• **WHAT IS EXPECTED**
Your answer should be every line of the records that contains the word "using".

▼

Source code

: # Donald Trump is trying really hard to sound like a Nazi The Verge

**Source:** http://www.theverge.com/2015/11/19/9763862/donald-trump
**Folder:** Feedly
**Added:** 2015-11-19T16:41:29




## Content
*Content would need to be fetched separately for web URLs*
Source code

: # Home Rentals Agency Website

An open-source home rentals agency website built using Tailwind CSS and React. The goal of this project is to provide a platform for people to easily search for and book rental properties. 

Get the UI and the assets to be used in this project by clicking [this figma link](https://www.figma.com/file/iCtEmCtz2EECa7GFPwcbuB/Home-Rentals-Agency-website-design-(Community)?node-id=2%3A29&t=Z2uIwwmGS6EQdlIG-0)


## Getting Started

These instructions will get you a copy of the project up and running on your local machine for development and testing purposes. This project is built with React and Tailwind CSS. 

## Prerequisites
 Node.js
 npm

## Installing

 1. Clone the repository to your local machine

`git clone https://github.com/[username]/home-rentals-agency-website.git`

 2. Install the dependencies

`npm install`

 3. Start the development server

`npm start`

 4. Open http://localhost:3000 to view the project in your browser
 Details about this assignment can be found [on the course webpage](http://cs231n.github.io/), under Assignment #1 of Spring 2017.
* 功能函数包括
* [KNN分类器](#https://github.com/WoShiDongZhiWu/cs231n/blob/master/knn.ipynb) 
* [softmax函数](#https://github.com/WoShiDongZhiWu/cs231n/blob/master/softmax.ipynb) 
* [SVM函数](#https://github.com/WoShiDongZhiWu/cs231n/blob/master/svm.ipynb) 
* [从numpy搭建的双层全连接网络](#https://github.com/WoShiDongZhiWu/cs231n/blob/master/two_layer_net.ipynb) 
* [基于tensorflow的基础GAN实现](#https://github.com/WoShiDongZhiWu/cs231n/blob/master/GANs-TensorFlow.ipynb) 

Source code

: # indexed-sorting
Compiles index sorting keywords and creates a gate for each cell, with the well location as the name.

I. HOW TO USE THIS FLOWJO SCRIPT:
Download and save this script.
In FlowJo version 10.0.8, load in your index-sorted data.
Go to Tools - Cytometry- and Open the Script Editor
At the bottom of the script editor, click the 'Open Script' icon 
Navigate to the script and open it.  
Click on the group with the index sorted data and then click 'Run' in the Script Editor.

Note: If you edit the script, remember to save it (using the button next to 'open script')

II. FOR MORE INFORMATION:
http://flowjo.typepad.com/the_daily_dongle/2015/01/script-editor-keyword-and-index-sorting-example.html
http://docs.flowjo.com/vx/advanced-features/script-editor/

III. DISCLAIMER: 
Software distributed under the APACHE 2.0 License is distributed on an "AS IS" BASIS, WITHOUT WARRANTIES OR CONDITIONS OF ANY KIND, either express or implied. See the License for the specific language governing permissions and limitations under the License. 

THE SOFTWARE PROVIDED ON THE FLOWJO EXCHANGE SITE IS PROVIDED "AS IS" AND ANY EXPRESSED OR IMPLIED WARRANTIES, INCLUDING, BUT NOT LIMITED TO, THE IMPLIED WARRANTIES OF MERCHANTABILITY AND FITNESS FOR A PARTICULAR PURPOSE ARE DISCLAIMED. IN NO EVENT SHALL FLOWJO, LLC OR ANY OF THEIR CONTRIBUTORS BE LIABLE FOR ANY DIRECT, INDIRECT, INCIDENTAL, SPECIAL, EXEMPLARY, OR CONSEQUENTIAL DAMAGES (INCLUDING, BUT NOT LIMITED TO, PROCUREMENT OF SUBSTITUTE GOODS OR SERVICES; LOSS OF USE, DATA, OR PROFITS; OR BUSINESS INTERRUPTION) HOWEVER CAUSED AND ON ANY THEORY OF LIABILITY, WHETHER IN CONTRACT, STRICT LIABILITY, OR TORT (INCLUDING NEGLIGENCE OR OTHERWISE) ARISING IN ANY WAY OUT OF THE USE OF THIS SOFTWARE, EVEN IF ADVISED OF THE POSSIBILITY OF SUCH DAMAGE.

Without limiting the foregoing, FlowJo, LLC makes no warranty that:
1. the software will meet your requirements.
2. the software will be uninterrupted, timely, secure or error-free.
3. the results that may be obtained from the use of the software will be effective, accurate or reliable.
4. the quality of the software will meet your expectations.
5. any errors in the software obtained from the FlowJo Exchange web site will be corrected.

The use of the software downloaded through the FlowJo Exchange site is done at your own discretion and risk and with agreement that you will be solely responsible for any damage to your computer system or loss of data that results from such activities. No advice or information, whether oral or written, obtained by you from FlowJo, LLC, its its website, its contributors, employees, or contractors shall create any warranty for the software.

▲

• **COMPLETED TASK**
An open-source home rentals agency website built using Tailwind CSS and React. The goal of this project is to provide a platform for people to easily search for and book rental properties. 
Note: If you edit the script, remember to save it (using the button next to 'open script')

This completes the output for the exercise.